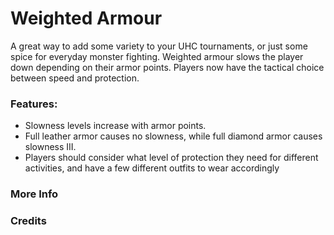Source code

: # Weighted Armour<!--$headerTitle--><!--$pmc:delete-->

A great way to add some variety to your UHC tournaments, or just some spice for everyday monster fighting. Weighted armour slows the player down depending on their armor points. Players now have the tactical choice between speed and protection. <!--$pmc:headerSize-->

### Features:
- Slowness levels increase with armor points.
- Full leather armor causes no slowness, while full diamond armor causes slowness III.
- Players should consider what level of protection they need for different activities, and have a few different outfits to wear accordingly


### More Info
<!--$youtubeLinkInsert-->

<!--$wikiLinkInsert-->

### Credits
<!--$creditsInsert -->

<!--$footerInsert-->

================

• [Exercise details] Repeat the material above exactly. Leave every picture out of it.

• [Final answer]
Source code

: # Weighted Armour<!--$headerTitle--><!--$pmc:delete-->

A great way to add some variety to your UHC tournaments, or just some spice for everyday monster fighting. Weighted armour slows the player down depending on their armor points. Players now have the tactical choice between speed and protection. <!--$pmc:headerSize-->

### Features:
- Slowness levels increase with armor points.
- Full leather armor causes no slowness, while full diamond armor causes slowness III.
- Players should consider what level of protection they need for different activities, and have a few different outfits to wear accordingly


### More Info
<!--$youtubeLinkInsert-->

<!--$wikiLinkInsert-->

### Credits
<!--$creditsInsert -->

<!--$footerInsert-->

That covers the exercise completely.